When I moved to my new job/church/apartment/life, I decided soon after that I wanted to learn to play bass. That’s because my church has one bassist who’s just beginning the instrument and plays every other week. The media coordinator was all for my giving it a try to fill in the gaps on the other bassist’s off-weeks.

First of all, they had to get the strings replaced on the church bass. Once that was done, it could hold a tune and it made sense to start practicing. So I lugged the thing home after church last week, agreeing to try it out and perhaps start playing with the church praise band the following week or three.

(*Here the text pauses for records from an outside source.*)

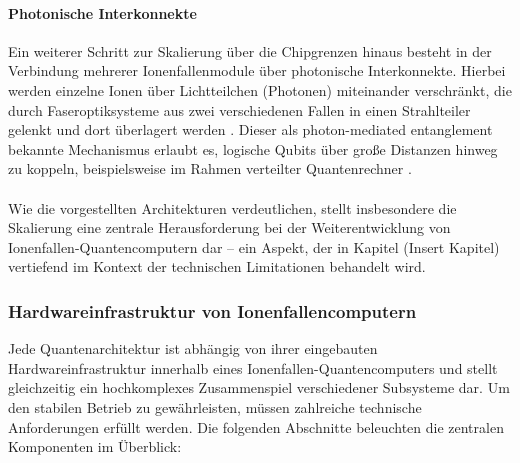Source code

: \medskip

\paragraph{Photonische Interkonnekte}

Ein weiterer Schritt zur Skalierung über die Chipgrenzen hinaus besteht in der Verbindung mehrerer Ionenfallenmodule über photonische Interkonnekte. Hierbei werden einzelne Ionen über Lichtteilchen (Photonen) miteinander verschränkt, die durch Faseroptiksysteme aus zwei verschiedenen Fallen in einen Strahlteiler gelenkt und dort überlagert werden \cite{strohm2024}. Dieser als photon-mediated entanglement bekannte Mechanismus erlaubt es, logische Qubits über große Distanzen hinweg zu koppeln, beispielsweise im Rahmen verteilter Quantenrechner \cite{strohm2024}.
\\\\
Wie die vorgestellten Architekturen verdeutlichen, stellt insbesondere die Skalierung eine zentrale Herausforderung bei der Weiterentwicklung von Ionenfallen-Quantencomputern dar – ein Aspekt, der in Kapitel (Insert Kapitel) vertiefend im Kontext der technischen Limitationen behandelt wird.

\subsubsection{Hardwareinfrastruktur von Ionenfallencomputern}
Jede Quantenarchitektur ist abhängig von ihrer eingebauten Hardwareinfrastruktur innerhalb eines Ionenfallen-Quantencomputers und stellt gleichzeitig ein hochkomplexes Zusammenspiel verschiedener Subsysteme dar. Um den stabilen Betrieb zu gewährleisten, müssen zahlreiche technische Anforderungen erfüllt werden. Die folgenden Abschnitte beleuchten die zentralen Komponenten im Überblick: \\

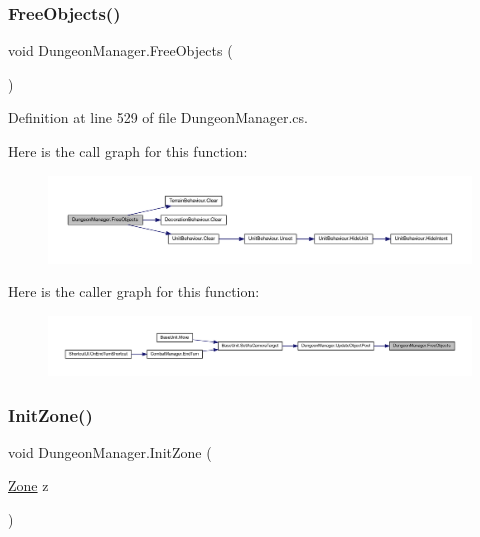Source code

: \subsubsection{\texorpdfstring{FreeObjects()}{FreeObjects()}}
{\footnotesize\ttfamily void Dungeon\+Manager.\+Free\+Objects (\begin{DoxyParamCaption}{ }\end{DoxyParamCaption})}



Definition at line 529 of file Dungeon\+Manager.\+cs.

Here is the call graph for this function\+:
\nopagebreak
\begin{figure}[H]
\begin{center}
\leavevmode
\includegraphics[width=350pt]{class_dungeon_manager_ab7edf3b19e13892178a34ece10f4c5d5_cgraph}
\end{center}
\end{figure}
Here is the caller graph for this function\+:
\nopagebreak
\begin{figure}[H]
\begin{center}
\leavevmode
\includegraphics[width=350pt]{class_dungeon_manager_ab7edf3b19e13892178a34ece10f4c5d5_icgraph}
\end{center}
\end{figure}
\mbox{\label{class_dungeon_manager_afc7ff9dc122b876f72a4f238496f3a26}} 
\subsubsection{\texorpdfstring{InitZone()}{InitZone()}}
{\footnotesize\ttfamily void Dungeon\+Manager.\+Init\+Zone (\begin{DoxyParamCaption}\item[{\mbox{\hyperlink{class_dungeon_manager_a6558d4a01889674bf25c798f1b90a431}{Zone}}}]{z }\end{DoxyParamCaption})}



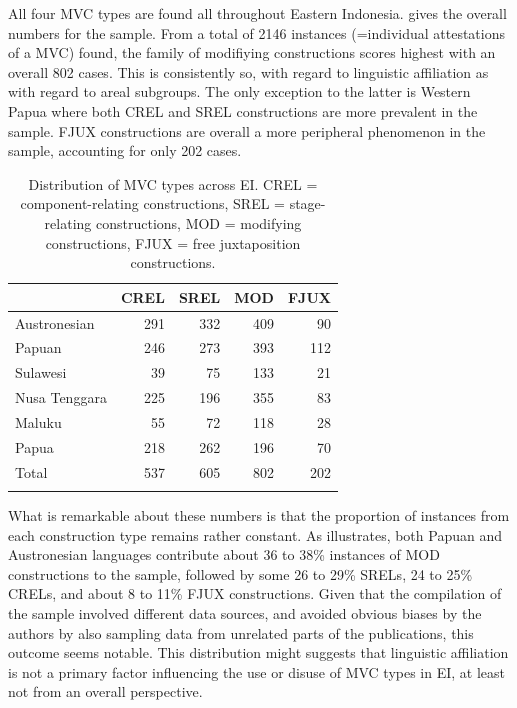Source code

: All four MVC types are found all throughout Eastern Indonesia.  gives the overall numbers for the sample. From a total of 2146 instances (=individual attestations of a MVC) found, the family of modifiying constructions scores highest with an overall 802 cases. This is consistently so, with regard to linguistic affiliation as with regard to areal subgroups. The only exception to the latter is Western Papua where both CREL and SREL constructions are more prevalent in the sample. FJUX constructions are overall a more peripheral phenomenon in the sample, accounting for only 202 cases.

\begin{table}
\begin{tabular}{lrrrr}
  \lsptoprule
 & CREL & SREL & MOD & FJUX \tabularnewline 
  \midrule
  Austronesian & 291 & 332 & 409 & 90 \tabularnewline
  Papuan & 246 & 273 &  393 &  112  \tabularnewline
   \midrule
  Sulawesi & 39 & 75 & 133 & 21 \tabularnewline
  Nusa Tenggara & 225 & 196 & 355 & 83 \tabularnewline
  Maluku & 55 & 72 & 118 & 28 \tabularnewline 
  Papua & 218 & 262 & 196 & 70 \tabularnewline 
\midrule
Total & 537 & 605 & 802 & 202 \tabularnewline
\lspbottomrule
\end{tabular}
\caption[Distribution of MVC types]{Distribution of MVC types across EI. CREL = component-relating constructions, SREL = stage-relating constructions, MOD = modifying constructions, FJUX = free juxtaposition constructions.}
\label{table:MVCtypes_overview}
\end{table}

What is remarkable about these numbers is that the proportion of instances from each construction type remains rather constant. As  illustrates, both Papuan and Austronesian languages contribute about 36 to 38\% instances of MOD constructions to the sample, followed by some 26 to 29\% SRELs, 24 to 25\% CRELs, and about 8 to 11\% FJUX constructions. Given that the compilation of the sample involved different data sources, and avoided obvious biases by the authors by also sampling data from unrelated parts of the publications, this outcome seems notable. This distribution might suggests that linguistic affiliation is not a primary factor influencing the use or disuse of MVC types in EI, at least not from an overall perspective.

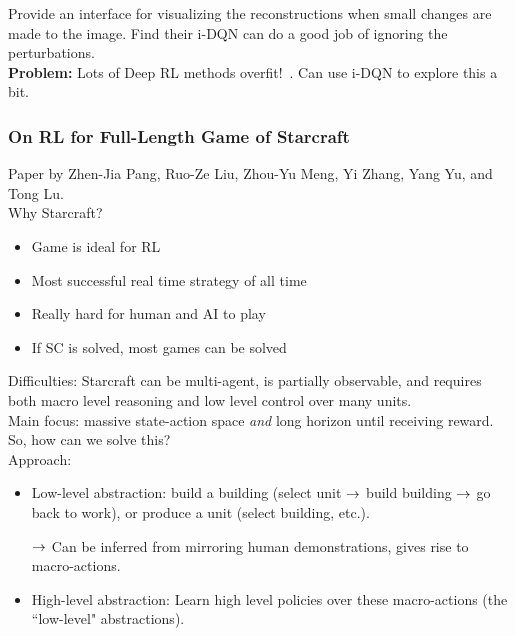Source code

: Provide an interface for visualizing the reconstructions when small changes are made to the image. Find their i-DQN can do a good job of ignoring the perturbations. \\

{\bf Problem:} Lots of Deep RL methods overfit!~\cite{cobbe2018quantifying,zhang2018dissection}. Can use i-DQN to explore this a bit. 



\spacerule
\subsubsection{On RL for Full-Length Game of Starcraft~\cite{pang2018reinforcement}}

Paper by Zhen-Jia Pang, Ruo-Ze Liu, Zhou-Yu Meng, Yi Zhang, Yang Yu, and Tong Lu. \\

Why Starcraft?
\begin{itemize}
    \item Game is ideal for RL
    \item Most successful real time strategy of all time
    \item Really hard for human and AI to play
    \item If SC is solved, most games can be solved
\end{itemize}


Difficulties: Starcraft can be multi-agent, is partially observable, and requires both macro level reasoning and low level control over many units. \\

Main focus: massive state-action space {\it and} long horizon until receiving reward. So, how can we solve this? \\

Approach:
\begin{itemize}
    \item Low-level abstraction: build a building (select unit $\rightarrow$ build building $\rightarrow$ go back to work), or produce a unit (select building, etc.).
    
    $\rightarrow$ Can be inferred from mirroring human demonstrations, gives rise to macro-actions.
    
    \item High-level abstraction: Learn high level policies over these macro-actions (the ``low-level" abstractions).
\end{itemize}

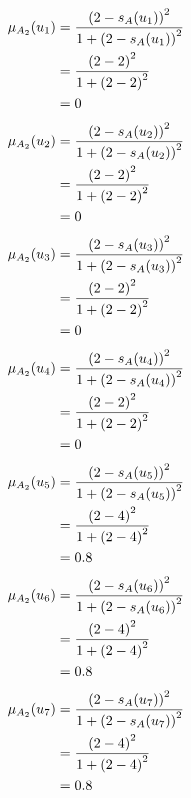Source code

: \documentclass[a4paper,openany]{book}
\begin{document}
				\begin{align}
					\mu_{A_2}(u_1) &= \frac{\left(2-s_A(u_1)\right)^2}{1 + \left(2-s_A(u_1)\right)^2}\\
					&= \frac{\left(2-2\right)^2}{1 + \left(2-2\right)^2} \notag \\
					&= 0 \notag
				\end{align}
				\begin{align}
					\mu_{A_2}(u_2) &= \frac{\left(2-s_A(u_2)\right)^2}{1 + \left(2-s_A(u_2)\right)^2}\\
					&= \frac{\left(2-2\right)^2}{1 + \left(2-2\right)^2} \notag \\
					&= 0 \notag
				\end{align}
				\begin{align}
					\mu_{A_2}(u_3) &= \frac{\left(2-s_A(u_3)\right)^2}{1 + \left(2-s_A(u_3)\right)^2}\\
					&= \frac{\left(2-2\right)^2}{1 + \left(2-2\right)^2} \notag \\
					&= 0 \notag
				\end{align}
				\begin{align}
					\mu_{A_2}(u_4) &= \frac{\left(2-s_A(u_4)\right)^2}{1 + \left(2-s_A(u_4)\right)^2}\\
					&= \frac{\left(2-2\right)^2}{1 + \left(2-2\right)^2} \notag \\
					&= 0 \notag
				\end{align}
				\begin{align}
					\mu_{A_2}(u_5) &= \frac{\left(2-s_A(u_5)\right)^2}{1 + \left(2-s_A(u_5)\right)^2}\\
					&= \frac{\left(2-4\right)^2}{1 + \left(2-4\right)^2} \notag \\
					&= 0.8 \notag
				\end{align}
				\begin{align}
					\mu_{A_2}(u_6) &= \frac{\left(2-s_A(u_6)\right)^2}{1 + \left(2-s_A(u_6)\right)^2}\\
					&= \frac{\left(2-4\right)^2}{1 + \left(2-4\right)^2} \notag \\
					&= 0.8 \notag
				\end{align}
				\begin{align}
					\mu_{A_2}(u_7) &= \frac{\left(2-s_A(u_7)\right)^2}{1 + \left(2-s_A(u_7)\right)^2}\\
					&= \frac{\left(2-4\right)^2}{1 + \left(2-4\right)^2} \notag \\
					&= 0.8 \notag
				\end{align}
\end{document}
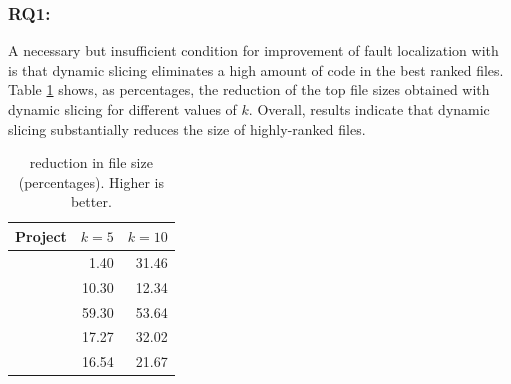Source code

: \documentclass{article}
\begin{document}






\subsubsection{\label{rq:1}RQ1: \textit{\rqone}}

A necessary but insufficient condition for improvement of fault
localization with \comb{} is that dynamic slicing eliminates a high
amount of code in the best ranked files. Table \ref{tab:red} shows, as
percentages, the reduction of the top file sizes
obtained with dynamic slicing for different values of
$k$. Overall, results indicate
that dynamic slicing substantially reduces the size of highly-ranked
files.



\begin{table}[H]
  \small
	\centering
	\setlength{\tabcolsep}{4pt}
	\begin{tabular}{lrr}
		\toprule
		Project             &  \multicolumn{1}{c}{$k=5$} & \multicolumn{1}{c}{$k=10$} \\ %
		\midrule

        \lang{}            & 1.40 & 31.46\\
        \cmath{}           & 10.30 & 12.34\\
		\chart{}			& 59.30 & 53.64 \\
        \jtime{}            & 17.27 & 32.02\\
        \mockito{}          & 16.54 & 21.67\\

		\bottomrule
	\end{tabular}
	\caption {\ds{} reduction in file size (percentages). Higher is better.}
	\label{tab:red}
\end{table}
\normalsize
\end{document}
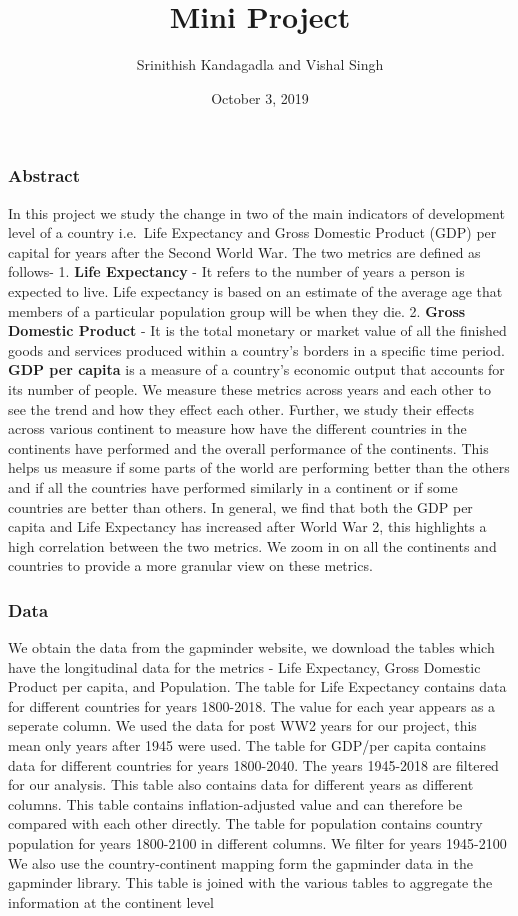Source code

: \documentclass[]{article}
\title{Mini Project}
\author{Srinithish Kandagadla and Vishal Singh}
\date{October 3, 2019}
\begin{document}
\maketitle

\hypertarget{abstract}{%
\subsubsection{Abstract}\label{abstract}}

In this project we study the change in two of the main indicators of
development level of a country i.e.~Life Expectancy and Gross Domestic
Product (GDP) per capital for years after the Second World War. The two
metrics are defined as follows- 1. \textbf{Life Expectancy} - It refers
to the number of years a person is expected to live. Life expectancy is
based on an estimate of the average age that members of a particular
population group will be when they die. 2. \textbf{Gross Domestic
Product} - It is the total monetary or market value of all the finished
goods and services produced within a country's borders in a specific
time period. \textbf{GDP per capita} is a measure of a country's
economic output that accounts for its number of people. We measure these
metrics across years and each other to see the trend and how they effect
each other. Further, we study their effects across various continent to
measure how have the different countries in the continents have
performed and the overall performance of the continents. This helps us
measure if some parts of the world are performing better than the others
and if all the countries have performed similarly in a continent or if
some countries are better than others. In general, we find that both the
GDP per capita and Life Expectancy has increased after World War 2, this
highlights a high correlation between the two metrics. We zoom in on all
the continents and countries to provide a more granular view on these
metrics.

\hypertarget{data}{%
\subsubsection{Data}\label{data}}

We obtain the data from the gapminder website, we download the tables
which have the longitudinal data for the metrics - Life Expectancy,
Gross Domestic Product per capita, and Population. The table for Life
Expectancy contains data for different countries for years 1800-2018.
The value for each year appears as a seperate column. We used the data
for post WW2 years for our project, this mean only years after 1945 were
used. The table for GDP/per capita contains data for different countries
for years 1800-2040. The years 1945-2018 are filtered for our analysis.
This table also contains data for different years as different columns.
This table contains inflation-adjusted value and can therefore be
compared with each other directly. The table for population contains
country population for years 1800-2100 in different columns. We filter
for years 1945-2100 We also use the country-continent mapping form the
gapminder data in the gapminder library. This table is joined with the
various tables to aggregate the information at the continent level
\end{document}

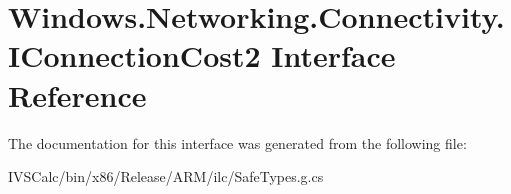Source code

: \hypertarget{interface_windows_1_1_networking_1_1_connectivity_1_1_i_connection_cost2}{}\section{Windows.\+Networking.\+Connectivity.\+I\+Connection\+Cost2 Interface Reference}
\label{interface_windows_1_1_networking_1_1_connectivity_1_1_i_connection_cost2}


The documentation for this interface was generated from the following file\+:\begin{DoxyCompactItemize}
\item 
I\+V\+S\+Calc/bin/x86/\+Release/\+A\+R\+M/ilc/Safe\+Types.\+g.\+cs\end{DoxyCompactItemize}
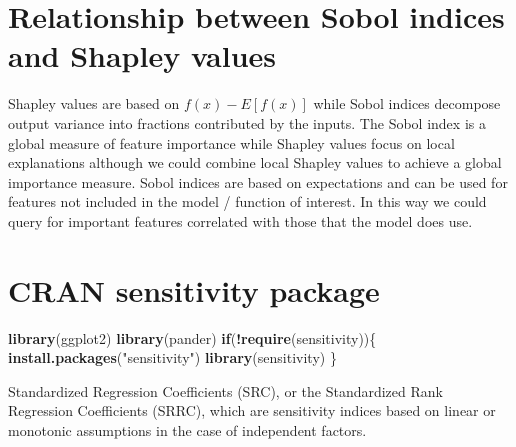 \documentclass[
  11pt,
]{book}
\newenvironment{Shaded}{\begin{snugshade}}{\end{snugshade}}
\newcommand{\ControlFlowTok}[1]{\textcolor[rgb]{0.13,0.29,0.53}{\textbf{#1}}}
\newcommand{\KeywordTok}[1]{\textcolor[rgb]{0.13,0.29,0.53}{\textbf{#1}}}
\newcommand{\NormalTok}[1]{#1}
\newcommand{\OperatorTok}[1]{\textcolor[rgb]{0.81,0.36,0.00}{\textbf{#1}}}
\newcommand{\StringTok}[1]{\textcolor[rgb]{0.31,0.60,0.02}{#1}}
\begin{document}
\hypertarget{relationship-between-sobol-indices-and-shapley-values}{%
\section{Relationship between Sobol indices and Shapley values}\label{relationship-between-sobol-indices-and-shapley-values}}

Shapley values are based on \(f(x)-E[f(x)]\) while Sobol indices decompose output variance into fractions contributed by the inputs. The Sobol index is a global measure of feature importance while Shapley values focus on local explanations although we could combine local Shapley values to achieve a global importance measure. Sobol indices are based on expectations and can be used for features not included in the model / function of interest. In this way we could query for important features correlated with those that the model does use.

\hypertarget{cran-sensitivity-package}{%
\section{CRAN sensitivity package}\label{cran-sensitivity-package}}

\begin{Shaded}
\begin{Highlighting}[]
\KeywordTok{library}\NormalTok{(ggplot2)}
\KeywordTok{library}\NormalTok{(pander)}
\ControlFlowTok{if}\NormalTok{(}\OperatorTok{!}\KeywordTok{require}\NormalTok{(sensitivity))\{}
    \KeywordTok{install.packages}\NormalTok{(}\StringTok{"sensitivity"}\NormalTok{)}
    \KeywordTok{library}\NormalTok{(sensitivity)}
\NormalTok{\}}
\end{Highlighting}
\end{Shaded}

Standardized Regression Coefficients (SRC), or the Standardized Rank Regression Coefficients (SRRC), which are sensitivity indices based on linear or monotonic assumptions in the case of independent factors.
\end{document}
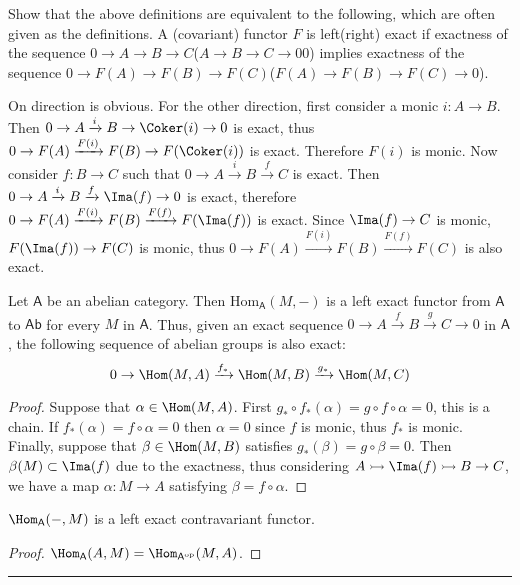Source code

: \begin{exer} Show that the above definitions are equivalent to the following, which are often given as the definitions. A (covariant) functor $F$ is left(right) exact if exactness of the sequence $0\rightarrow A\rightarrow B\rightarrow C$($A\rightarrow B\rightarrow C\rightarrow0 0$) implies exactness of the sequence $0\rightarrow F(A)\rightarrow F(B)\rightarrow F(C)$($F(A)\rightarrow F(B)\rightarrow F(C)\rightarrow 0$).
\end{exer}
\begin{solution} On direction is obvious. For the other direction, first consider a monic $i:A\rightarrow B$. Then $0\rightarrow A\xrightarrow{i} B\rightarrow \Coker(i)\rightarrow 0$ is exact, thus $0\rightarrow F(A)\xrightarrow{F(i)} F(B)\rightarrow F(\Coker(i))$ is exact. Therefore $F(i)$ is monic. Now consider $f:B\rightarrow C$ such that $0\rightarrow A\xrightarrow{i} B\xrightarrow{f} C$ is exact. Then $0\rightarrow A\xrightarrow{i} B\xrightarrow{f} \Ima(f)\rightarrow 0$ is exact, therefore $0\rightarrow F(A)\xrightarrow{F(i)} F(B)\xrightarrow{F(f)} F(\Ima(f))$ is exact. Since $\Ima(f)\rightarrow C$ is monic, $F(\Ima(f))\rightarrow F(C)$ is monic, thus $0\rightarrow F(A)\xrightarrow{F(i)} F(B)\xrightarrow{F(f)} F(C)$ is also exact.
\end{solution}

\begin{prop} Let $\mathsf{A}$ be an abelian category. Then $\textrm{Hom}_{\mathsf{A}}(M,-)$ is a left exact functor from $\mathsf{A}$ to $\mathsf{Ab}$ for every $M$ in $\mathsf{A}$. Thus, given an exact sequence $0\rightarrow A\xrightarrow{f} B\xrightarrow{g} C\rightarrow 0$ in $\mathsf{A}$, the following sequence of abelian groups is also exact:
\begin{equation}
0\rightarrow \Hom(M,A)\xrightarrow{f_*} \Hom(M,B)\xrightarrow{g_*} \Hom(M,C)
\end{equation}
\end{prop}
\begin{proof}
Suppose that $\alpha\in \Hom(M,A)$. First $g_*\circ f_*(\alpha)=g\circ f\circ \alpha=0$, this is a chain. If $f_*(\alpha)=f\circ \alpha=0$ then $\alpha=0$ since $f$ is monic, thus $f_*$ is monic. Finally, suppose that $\beta\in \Hom(M,B)$ satisfies $g_*(\beta)=g\circ \beta=0$. Then $\beta(M)\subset \Ima(f)$ due to the exactness, thus considering $A\rightarrowtail \Ima(f)\rightarrowtail B\rightarrow C$, we have a map $\alpha:M\rightarrow A$ satisfying $\beta=f\circ \alpha$.
\end{proof}

\begin{cor} $\Hom_{\mathsf{A}}(-,M)$ is a left exact contravariant functor.
\end{cor}
\begin{proof}
$\Hom_{\mathsf{A}}(A,M)=\Hom_{\mathsf{A}^{\textrm{op}}}(M,A)$.
\end{proof}
\noindent\rule{\textwidth}{1pt}
\newline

So, first time I plugged it into a small amp and played with it, it was surprisingly easy (thanks to a YouTube video tutorial) and I fooled around with a few songs out of my old rock’n’roll music book and my worship song collection. I mainly had to practice remembering what notes could be played where.

That’s the biggest difference between rhythm guitar and bass – on guitar, the chord shapes are what you end up focusing on, not each of the six notes you’re playing. For bass, you actually learn to translate individual notes from music (or chord sheet) to the frets because you’re playing just one note at a time. Over the last week, I’ve realized how little aware I was of the actual notes I’ve been playing on guitar. Practicing bass made me much more familiar with what notes the individual strings are playing and where I can hit the frets in order to get other notes. (I’m pretty good now with Bb, Eb, C and F especially.) It’s also made me more in tune with the structure of the bass strings – how the notes relate to each other if you’re playing in a given key, like F or D or whatever. It has a lot to do with the music theory I’ve picked up. (It’s hard to explain but it’d be easy to show.)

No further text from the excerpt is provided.